Monday, May 12, 2008

Maybe I'll get ads about ads now

Dude, Google AdWords is so lame. I added it to my blog thinking, hoping, praying against every sense of rationality, decency and pride that I could make a bit of extra cash off of it. 

I don't really know why I thought it would work -- my friends are too smart to fall for banner ads (They're also too smart to get sucked into reading whatever swill I'm jotting down here every week. Damn my awesome taste in people.), and I don't think my parents trust the Internets enough to click anything.

Even if my friends and parents were the sort of mythical, click-happy, Web-trolling consumers that all these ads are made for (and who are those people? Do they really exist? I imagine they're all in some godforsaken place, like Arkansas, trapped in a 1960s fallout shelter, and the only way for them to understand the present day is to mash any Internet button they can...I don't know why the bunker has Web access.), what in the world would make Google think that my friends would want the particular ads they have chosen?

Am imagined scene in the life of "Jolly" John Bavoso: 
"La la la, I'm just reading Lauren's blog. Man, I am such a good friend to plow through this every week. Oh, look, she's angry about something again...

"OoooooooOO - why, yes! I DO want an Eliot [redacted to keep the ad from reappearing] ringtone!"

What in the name of ham sandwich is a [redacted] ringtone? Does it play high-class stripper music? Does it only sound when your pimp is calling? Is it legal in the state of New York?

I demand answers, Google! Drag out your giant brain machine and make it speak to me!

If the G-team were really all that smart they would have ads for free beer and ice cream -- those are the things that appeal to the type of people who read this blog. Or maybe an ad for funny things - "Hey People! Tired of the soul-crushing disappointment that comes from reading thelaurenbell every week? Come read funny things here!" 

As it is, I'm not expecting a cheque for my AdWords contributions any time soon. . . unless you're all secretly huge fans of Abigail Adams (really, Google? Can we get at least get this shiz updated at some point? I was angry at John Adams, like, two weeks ago). 

Thursday, May 8, 2008

I'm actually not angry this time...also not really funny...

I've started reading Watership Down. No, I don't particularly like rabbits, and, yes, I am over the age of eleven. I picked it up in an effort to fix a bit of a problem I've been having: I cannot stop referencing this book.

For years now, every time I've seen anything featuring, or even resembling, rabbits, I have had the horrible compulsion to blurt out, "Ohmygod Ohmygod -- it's totally like Watership Down you guys!" The numerous occasions that communists, furry bands of animals, or some combination of the two, have made it into conversations with friends (you'd be surprised at how often this happens...or would you?), I HAD to bring up Hazel, Fiver and the gang. It's gotten so bad that, though this hasn't happened yet, I can assure you if I saw a ship on the water go down somewhere, I would certainly attempt a pun on everyone's favorite rabbit-based novel.

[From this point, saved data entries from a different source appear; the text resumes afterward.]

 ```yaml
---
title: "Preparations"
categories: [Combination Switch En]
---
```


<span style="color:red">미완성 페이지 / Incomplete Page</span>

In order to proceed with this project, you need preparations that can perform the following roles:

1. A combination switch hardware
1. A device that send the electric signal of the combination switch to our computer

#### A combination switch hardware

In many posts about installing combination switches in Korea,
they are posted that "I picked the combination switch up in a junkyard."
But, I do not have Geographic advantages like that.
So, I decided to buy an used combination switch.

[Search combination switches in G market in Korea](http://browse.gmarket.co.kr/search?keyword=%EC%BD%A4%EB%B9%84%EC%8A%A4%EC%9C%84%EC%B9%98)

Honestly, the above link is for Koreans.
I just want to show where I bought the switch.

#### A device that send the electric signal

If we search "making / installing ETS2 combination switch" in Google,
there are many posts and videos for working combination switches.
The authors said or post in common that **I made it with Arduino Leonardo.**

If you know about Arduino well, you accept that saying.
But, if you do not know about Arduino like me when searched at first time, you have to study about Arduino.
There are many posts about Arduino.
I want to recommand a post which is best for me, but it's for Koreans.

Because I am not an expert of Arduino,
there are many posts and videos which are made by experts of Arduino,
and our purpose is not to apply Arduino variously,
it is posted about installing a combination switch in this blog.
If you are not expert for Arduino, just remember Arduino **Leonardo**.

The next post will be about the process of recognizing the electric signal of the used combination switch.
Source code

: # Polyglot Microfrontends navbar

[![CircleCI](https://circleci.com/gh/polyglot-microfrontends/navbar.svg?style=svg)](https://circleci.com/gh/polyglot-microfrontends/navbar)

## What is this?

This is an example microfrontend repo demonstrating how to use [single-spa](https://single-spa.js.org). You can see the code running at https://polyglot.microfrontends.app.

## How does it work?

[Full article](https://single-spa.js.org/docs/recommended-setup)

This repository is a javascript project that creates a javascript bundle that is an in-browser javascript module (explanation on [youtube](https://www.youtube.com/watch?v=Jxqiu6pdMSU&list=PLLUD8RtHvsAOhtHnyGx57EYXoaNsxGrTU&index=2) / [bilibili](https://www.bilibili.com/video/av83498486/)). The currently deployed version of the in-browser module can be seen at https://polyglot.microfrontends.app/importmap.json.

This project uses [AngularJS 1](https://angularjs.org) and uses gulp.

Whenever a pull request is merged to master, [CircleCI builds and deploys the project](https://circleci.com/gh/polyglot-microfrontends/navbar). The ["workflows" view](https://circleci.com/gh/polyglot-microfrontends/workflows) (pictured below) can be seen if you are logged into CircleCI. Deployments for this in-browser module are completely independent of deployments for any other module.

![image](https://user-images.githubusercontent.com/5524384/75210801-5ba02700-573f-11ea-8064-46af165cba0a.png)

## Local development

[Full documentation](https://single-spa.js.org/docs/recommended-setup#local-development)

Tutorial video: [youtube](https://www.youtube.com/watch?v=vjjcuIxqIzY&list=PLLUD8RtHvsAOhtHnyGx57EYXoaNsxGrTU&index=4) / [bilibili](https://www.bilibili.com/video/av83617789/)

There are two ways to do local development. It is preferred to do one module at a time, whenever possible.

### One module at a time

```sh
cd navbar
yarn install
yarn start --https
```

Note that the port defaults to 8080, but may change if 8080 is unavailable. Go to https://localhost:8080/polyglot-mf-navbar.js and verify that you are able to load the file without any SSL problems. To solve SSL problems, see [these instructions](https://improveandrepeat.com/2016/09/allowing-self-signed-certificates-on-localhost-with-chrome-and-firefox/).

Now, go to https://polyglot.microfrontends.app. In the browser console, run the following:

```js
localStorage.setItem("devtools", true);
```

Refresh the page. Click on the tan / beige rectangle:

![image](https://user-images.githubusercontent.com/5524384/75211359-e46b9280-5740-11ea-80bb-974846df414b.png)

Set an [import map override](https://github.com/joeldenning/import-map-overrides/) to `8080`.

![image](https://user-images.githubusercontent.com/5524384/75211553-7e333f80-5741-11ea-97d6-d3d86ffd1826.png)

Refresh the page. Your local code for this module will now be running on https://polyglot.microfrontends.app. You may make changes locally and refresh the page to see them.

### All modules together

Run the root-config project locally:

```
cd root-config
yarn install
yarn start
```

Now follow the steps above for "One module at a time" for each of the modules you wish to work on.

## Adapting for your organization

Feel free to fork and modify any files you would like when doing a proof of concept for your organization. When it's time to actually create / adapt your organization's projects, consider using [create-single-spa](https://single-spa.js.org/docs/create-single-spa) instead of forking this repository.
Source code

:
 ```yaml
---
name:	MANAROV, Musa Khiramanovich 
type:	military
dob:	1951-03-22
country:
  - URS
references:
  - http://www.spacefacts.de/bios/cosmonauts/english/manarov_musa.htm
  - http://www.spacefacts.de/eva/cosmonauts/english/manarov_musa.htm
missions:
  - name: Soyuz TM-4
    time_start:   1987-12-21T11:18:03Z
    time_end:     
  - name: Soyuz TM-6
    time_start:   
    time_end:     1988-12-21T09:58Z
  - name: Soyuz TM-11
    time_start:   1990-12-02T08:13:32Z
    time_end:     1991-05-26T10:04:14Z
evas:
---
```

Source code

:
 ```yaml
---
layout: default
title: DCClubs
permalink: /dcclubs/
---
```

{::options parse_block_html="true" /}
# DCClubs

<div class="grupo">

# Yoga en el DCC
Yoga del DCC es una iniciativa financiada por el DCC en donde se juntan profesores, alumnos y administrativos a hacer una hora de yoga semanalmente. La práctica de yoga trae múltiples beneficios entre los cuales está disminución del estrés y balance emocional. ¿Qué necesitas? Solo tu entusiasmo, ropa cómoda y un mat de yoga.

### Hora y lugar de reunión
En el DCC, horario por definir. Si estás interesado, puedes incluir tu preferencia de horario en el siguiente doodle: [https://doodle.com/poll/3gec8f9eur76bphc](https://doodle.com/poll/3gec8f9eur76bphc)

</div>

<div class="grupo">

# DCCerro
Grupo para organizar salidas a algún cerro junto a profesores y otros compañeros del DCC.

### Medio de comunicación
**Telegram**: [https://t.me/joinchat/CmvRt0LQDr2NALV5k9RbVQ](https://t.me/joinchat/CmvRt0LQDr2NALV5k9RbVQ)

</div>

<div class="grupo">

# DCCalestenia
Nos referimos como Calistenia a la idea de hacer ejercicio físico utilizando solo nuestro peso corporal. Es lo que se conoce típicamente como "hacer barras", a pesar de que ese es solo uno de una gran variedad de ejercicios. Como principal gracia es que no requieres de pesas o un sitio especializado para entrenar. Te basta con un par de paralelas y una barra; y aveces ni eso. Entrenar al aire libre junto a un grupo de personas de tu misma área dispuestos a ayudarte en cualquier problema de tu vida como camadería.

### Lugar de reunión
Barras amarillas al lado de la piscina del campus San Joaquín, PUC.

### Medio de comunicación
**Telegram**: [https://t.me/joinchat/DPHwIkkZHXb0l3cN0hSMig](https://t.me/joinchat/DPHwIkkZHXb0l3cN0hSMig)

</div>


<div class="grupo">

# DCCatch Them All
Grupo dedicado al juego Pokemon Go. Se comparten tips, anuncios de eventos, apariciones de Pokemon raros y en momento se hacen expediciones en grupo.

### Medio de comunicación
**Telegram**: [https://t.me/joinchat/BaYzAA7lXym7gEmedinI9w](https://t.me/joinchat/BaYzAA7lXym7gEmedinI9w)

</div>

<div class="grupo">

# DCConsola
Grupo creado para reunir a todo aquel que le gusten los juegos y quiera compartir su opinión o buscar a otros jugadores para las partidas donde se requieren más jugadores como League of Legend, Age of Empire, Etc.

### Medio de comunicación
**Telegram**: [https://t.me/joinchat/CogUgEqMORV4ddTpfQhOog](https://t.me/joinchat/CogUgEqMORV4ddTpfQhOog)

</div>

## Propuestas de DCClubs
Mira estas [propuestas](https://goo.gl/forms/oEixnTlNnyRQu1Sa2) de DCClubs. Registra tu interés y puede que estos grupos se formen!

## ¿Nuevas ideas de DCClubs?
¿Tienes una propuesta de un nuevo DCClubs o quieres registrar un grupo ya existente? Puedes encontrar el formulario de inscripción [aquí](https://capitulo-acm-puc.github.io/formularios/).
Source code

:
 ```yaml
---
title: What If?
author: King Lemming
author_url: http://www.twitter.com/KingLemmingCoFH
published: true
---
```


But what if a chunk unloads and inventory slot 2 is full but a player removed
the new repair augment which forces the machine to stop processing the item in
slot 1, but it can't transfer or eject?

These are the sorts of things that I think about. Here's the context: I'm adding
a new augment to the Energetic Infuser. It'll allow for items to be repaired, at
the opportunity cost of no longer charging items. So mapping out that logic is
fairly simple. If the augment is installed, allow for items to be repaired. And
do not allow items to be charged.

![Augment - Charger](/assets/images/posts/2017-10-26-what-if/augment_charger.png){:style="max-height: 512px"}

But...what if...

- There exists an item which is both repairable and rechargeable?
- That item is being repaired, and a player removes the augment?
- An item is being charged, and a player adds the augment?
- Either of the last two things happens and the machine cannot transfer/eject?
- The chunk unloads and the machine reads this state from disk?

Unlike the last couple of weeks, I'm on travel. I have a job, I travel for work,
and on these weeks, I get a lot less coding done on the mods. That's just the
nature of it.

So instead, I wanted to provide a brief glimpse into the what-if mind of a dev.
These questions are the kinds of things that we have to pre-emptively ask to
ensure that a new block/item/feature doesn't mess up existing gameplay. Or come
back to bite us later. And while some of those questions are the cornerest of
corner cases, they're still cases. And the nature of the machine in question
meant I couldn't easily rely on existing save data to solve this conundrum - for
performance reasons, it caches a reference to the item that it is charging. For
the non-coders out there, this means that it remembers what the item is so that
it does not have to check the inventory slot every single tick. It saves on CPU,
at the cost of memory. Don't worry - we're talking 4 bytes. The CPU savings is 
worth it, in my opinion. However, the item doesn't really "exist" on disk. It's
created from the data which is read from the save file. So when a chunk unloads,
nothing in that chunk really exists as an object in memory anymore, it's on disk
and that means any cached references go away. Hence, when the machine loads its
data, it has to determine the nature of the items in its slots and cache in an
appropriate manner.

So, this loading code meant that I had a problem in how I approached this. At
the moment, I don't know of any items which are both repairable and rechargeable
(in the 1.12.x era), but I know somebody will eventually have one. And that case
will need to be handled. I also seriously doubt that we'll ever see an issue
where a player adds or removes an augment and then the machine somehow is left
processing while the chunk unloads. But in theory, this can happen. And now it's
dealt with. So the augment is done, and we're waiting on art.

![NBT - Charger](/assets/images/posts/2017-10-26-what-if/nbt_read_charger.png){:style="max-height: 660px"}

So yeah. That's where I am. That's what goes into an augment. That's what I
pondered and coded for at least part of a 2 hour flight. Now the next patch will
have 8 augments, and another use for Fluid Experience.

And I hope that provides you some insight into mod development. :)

The weird part (aside from, you know, all those other parts I just talked about): I haven't even seen the book since I was about nine years old.

Watership Down is, in fact, just one in a long line of classic, beloved works of fiction that I recklessly, wantonly and probably erroneously bring up in my daily conversations.

The boss leaves our relatively youthful office alone for the day? Suddenly I'm making cracks about Lord of the Flies. I rushed through that one once, in a blind dash of terror, sometime around the 8th grade.

Fear and Loathing in Las Vegas I have a bit more context for because I'm creepy and I've actually read the book (and seen the movie) recently, but that doesn't make it any less weird when I start growling about a trunk full of mescaline and a massive bat-fight in the desert.

Why have I let myself become this person? I think it's partly human nature - we like joining in the cultural conversation, embedding our lives into the bigger picture by picking up on things that are popular and connecting them to our own lives.

People reference stupid movies all the time. Because I enjoy getting beat up by common grade school thugs, I'm doing the same thing -- just with books. When you stand on a railing and scream, "I'm king of the world!" (or, more likely, unless you were a 14 year old girl when Titanic came out and you saw it 9 times in the theatre, some ridiculous bastardization like, "I'm on top of the world!" "I'm the king!" or "Fuck yeah!"), it's like me trying to sneak a Hemingway mention into conversation any time there's excessive drinking and manliness going on. You know what I'm going for, even if it's not dead-on.

If a book really is a cultural icon (and I hope to god that's still a possibility), is referencing one really that much lamer than quoting Anchorman for the billionth time? Sure, Gatsby may not be as endlessly amusing, but I'm betting he has many leather-bound books, and his home smells of rich mahogany.